Longest Increasing Subsequence
Recognize the pattern
Brute force idea
If you approach Longest Increasing Subsequence in the most literal way possible, you get this: Generate all subsequences and check which are increasing. Exponential because every element is included or excluded. It is a fair place to begin because it matches the surface of the question, yet it does not capture the deeper structure that makes the problem simpler.
Better approach
The deeper shift in Longest Increasing Subsequence is this: Maintain a 'tails' array: tails[i] is the smallest tail element of all increasing subsequences of length i+1. For each element, binary search for its position in tails.
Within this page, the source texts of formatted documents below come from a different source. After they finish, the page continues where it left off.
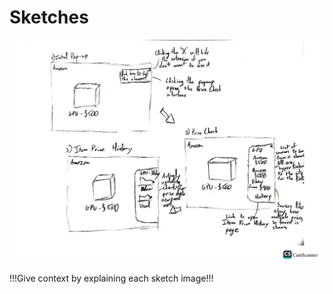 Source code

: # Sketches

![!!!Caption for image!!!](home.png)

!!!Give context by explaining each sketch image!!!
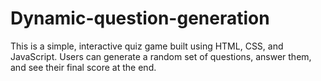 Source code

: # Dynamic-question-generation
This is a simple, interactive quiz game built using HTML, CSS, and JavaScript. Users can generate a random set of questions, answer them, and see their final score at the end.
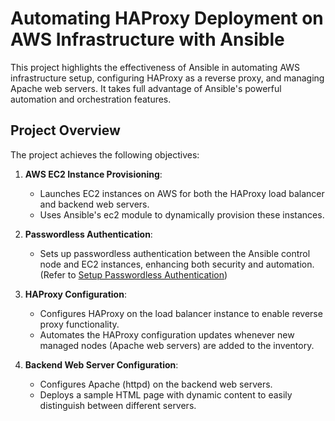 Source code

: # Automating HAProxy Deployment on AWS Infrastructure with Ansible

This project highlights the effectiveness of Ansible in automating AWS infrastructure setup, configuring HAProxy as a reverse proxy, and managing Apache web servers. It takes full advantage of Ansible's powerful automation and orchestration features.

## Project Overview

The project achieves the following objectives:

1. **AWS EC2 Instance Provisioning**:
   - Launches EC2 instances on AWS for both the HAProxy load balancer and backend web servers.
   - Uses Ansible's ec2 module to dynamically provision these instances.

2. **Passwordless Authentication**:
   - Sets up passwordless authentication between the Ansible control node and EC2 instances, enhancing both security and automation. (Refer to [Setup Passwordless Authentication](#setup-passwordless-authentication))

3. **HAProxy Configuration**:
   - Configures HAProxy on the load balancer instance to enable reverse proxy functionality.
   - Automates the HAProxy configuration updates whenever new managed nodes (Apache web servers) are added to the inventory.

4. **Backend Web Server Configuration**:
   - Configures Apache (httpd) on the backend web servers.
   - Deploys a sample HTML page with dynamic content to easily distinguish between different servers.
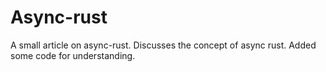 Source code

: # Async-rust
A small article on async-rust.
Discusses the concept of async rust.
Added some code for understanding.
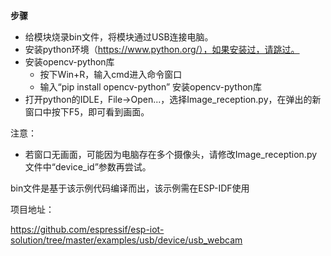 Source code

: **步骤**

- 给模块烧录bin文件，将模块通过USB连接电脑。
- 安装python环境（https://www.python.org/），如果安装过，请跳过。
- 安装opencv-python库
  - 按下Win+R，输入cmd进入命令窗口
  - 输入“pip install opencv-python” 安装opencv-python库
- 打开python的IDLE，File->Open...，选择Image_reception.py，在弹出的新窗口中按下F5，即可看到画面。

注意：

- 若窗口无画面，可能因为电脑存在多个摄像头，请修改Image_reception.py文件中“device_id”参数再尝试。

bin文件是基于该示例代码编译而出，该示例需在ESP-IDF使用

项目地址：

https://github.com/espressif/esp-iot-solution/tree/master/examples/usb/device/usb_webcam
Once you hold onto the right piece of information from moment to moment, the problem feels less like trial and error and more like following a shape that was there all along.
Key invariant
At the center of Longest Increasing Subsequence is one steady idea: The tails array is always sorted. Each element either extends the longest subsequence (append) or replaces a larger tail (keeping the subsequence shorter but with more room to grow). When you keep that truth intact, each local choice supports the larger solution instead of fighting it.
Watch out for
The trap in Longest Increasing Subsequence usually looks like this: The tails array does NOT contain the actual LIS — it tracks the best possible ending elements. The length of tails equals the LIS length. When the code becomes mechanical before the idea is clear, small edge cases start breaking the whole story.